[Collected data]
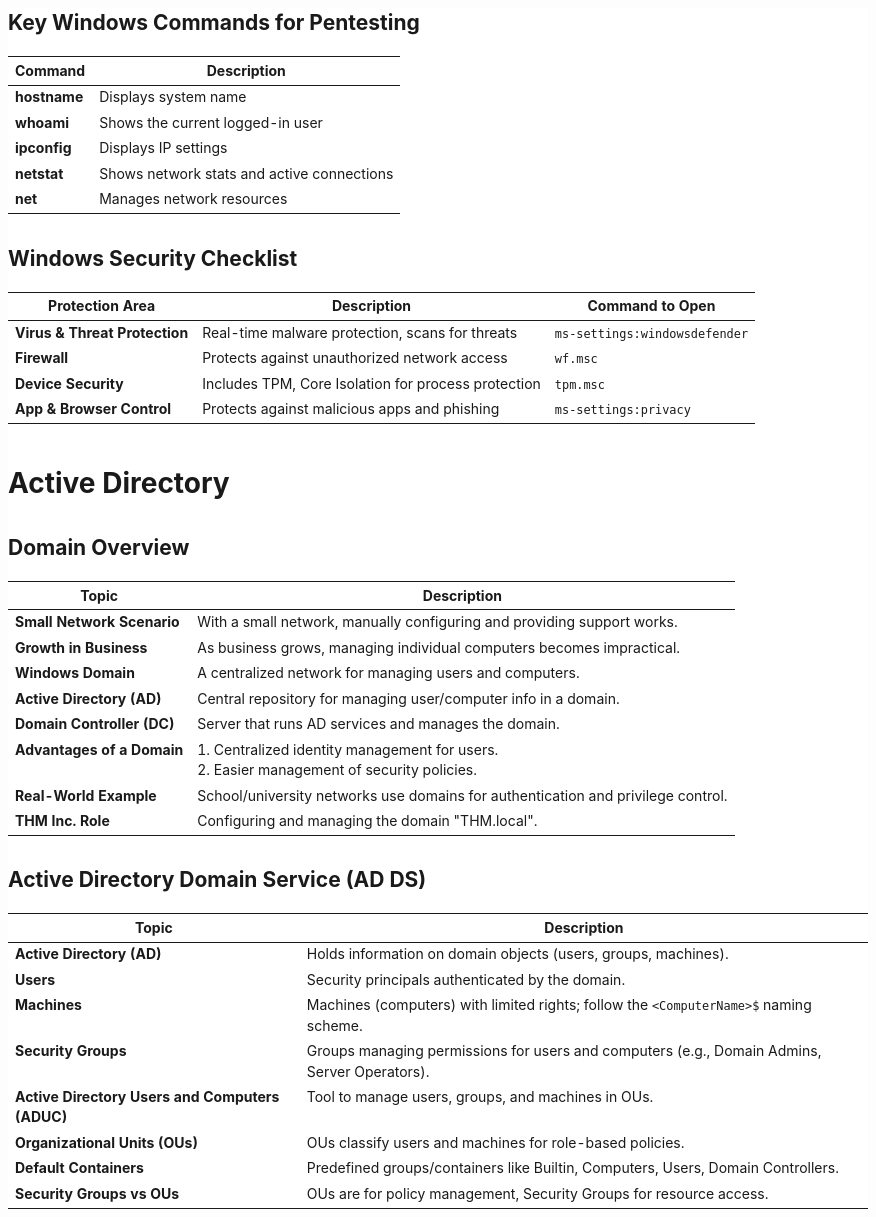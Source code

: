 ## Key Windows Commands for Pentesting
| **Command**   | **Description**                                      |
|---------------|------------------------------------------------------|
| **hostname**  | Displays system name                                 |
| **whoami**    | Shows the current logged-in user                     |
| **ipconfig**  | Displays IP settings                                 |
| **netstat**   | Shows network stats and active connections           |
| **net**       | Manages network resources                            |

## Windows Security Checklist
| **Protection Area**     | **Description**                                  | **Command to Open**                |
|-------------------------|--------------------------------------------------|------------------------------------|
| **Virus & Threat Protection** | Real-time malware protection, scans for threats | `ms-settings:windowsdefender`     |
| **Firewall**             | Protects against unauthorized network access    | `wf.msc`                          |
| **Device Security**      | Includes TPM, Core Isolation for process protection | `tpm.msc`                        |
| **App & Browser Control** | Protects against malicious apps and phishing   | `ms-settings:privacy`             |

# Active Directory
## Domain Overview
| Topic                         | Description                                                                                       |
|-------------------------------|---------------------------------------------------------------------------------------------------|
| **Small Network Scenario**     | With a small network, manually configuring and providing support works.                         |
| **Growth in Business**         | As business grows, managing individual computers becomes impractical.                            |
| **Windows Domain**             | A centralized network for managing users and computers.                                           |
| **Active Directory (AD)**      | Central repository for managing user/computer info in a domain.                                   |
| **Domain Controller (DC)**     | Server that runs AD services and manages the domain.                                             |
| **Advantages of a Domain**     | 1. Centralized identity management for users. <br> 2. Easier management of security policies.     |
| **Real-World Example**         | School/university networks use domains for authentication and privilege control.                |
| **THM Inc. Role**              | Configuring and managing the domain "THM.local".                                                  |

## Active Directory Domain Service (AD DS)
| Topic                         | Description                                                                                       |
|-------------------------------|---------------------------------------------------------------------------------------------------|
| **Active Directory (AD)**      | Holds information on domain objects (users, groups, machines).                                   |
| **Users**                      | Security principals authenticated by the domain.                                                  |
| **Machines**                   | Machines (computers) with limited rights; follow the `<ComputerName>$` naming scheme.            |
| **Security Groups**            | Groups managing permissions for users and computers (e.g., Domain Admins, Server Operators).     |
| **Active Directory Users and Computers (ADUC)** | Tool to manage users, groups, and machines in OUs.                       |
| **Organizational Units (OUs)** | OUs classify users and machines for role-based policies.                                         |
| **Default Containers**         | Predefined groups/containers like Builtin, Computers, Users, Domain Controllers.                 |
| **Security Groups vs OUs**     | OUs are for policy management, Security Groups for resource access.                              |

• [Your instructions]
Copy out all the data exactly; skip the pictures.

• [Reply]
Source code

: ## Key Windows Commands for Pentesting
| **Command**   | **Description**                                      |
|---------------|------------------------------------------------------|
| **hostname**  | Displays system name                                 |
| **whoami**    | Shows the current logged-in user                     |
| **ipconfig**  | Displays IP settings                                 |
| **netstat**   | Shows network stats and active connections           |
| **net**       | Manages network resources                            |

## Windows Security Checklist
| **Protection Area**     | **Description**                                  | **Command to Open**                |
|-------------------------|--------------------------------------------------|------------------------------------|
| **Virus & Threat Protection** | Real-time malware protection, scans for threats | `ms-settings:windowsdefender`     |
| **Firewall**             | Protects against unauthorized network access    | `wf.msc`                          |
| **Device Security**      | Includes TPM, Core Isolation for process protection | `tpm.msc`                        |
| **App & Browser Control** | Protects against malicious apps and phishing   | `ms-settings:privacy`             |

# Active Directory
## Domain Overview
| Topic                         | Description                                                                                       |
|-------------------------------|---------------------------------------------------------------------------------------------------|
| **Small Network Scenario**     | With a small network, manually configuring and providing support works.                         |
| **Growth in Business**         | As business grows, managing individual computers becomes impractical.                            |
| **Windows Domain**             | A centralized network for managing users and computers.                                           |
| **Active Directory (AD)**      | Central repository for managing user/computer info in a domain.                                   |
| **Domain Controller (DC)**     | Server that runs AD services and manages the domain.                                             |
| **Advantages of a Domain**     | 1. Centralized identity management for users. <br> 2. Easier management of security policies.     |
| **Real-World Example**         | School/university networks use domains for authentication and privilege control.                |
| **THM Inc. Role**              | Configuring and managing the domain "THM.local".                                                  |

## Active Directory Domain Service (AD DS)
| Topic                         | Description                                                                                       |
|-------------------------------|---------------------------------------------------------------------------------------------------|
| **Active Directory (AD)**      | Holds information on domain objects (users, groups, machines).                                   |
| **Users**                      | Security principals authenticated by the domain.                                                  |
| **Machines**                   | Machines (computers) with limited rights; follow the `<ComputerName>$` naming scheme.            |
| **Security Groups**            | Groups managing permissions for users and computers (e.g., Domain Admins, Server Operators).     |
| **Active Directory Users and Computers (ADUC)** | Tool to manage users, groups, and machines in OUs.                       |
| **Organizational Units (OUs)** | OUs classify users and machines for role-based policies.                                         |
| **Default Containers**         | Predefined groups/containers like Builtin, Computers, Users, Domain Controllers.                 |
| **Security Groups vs OUs**     | OUs are for policy management, Security Groups for resource access.                              |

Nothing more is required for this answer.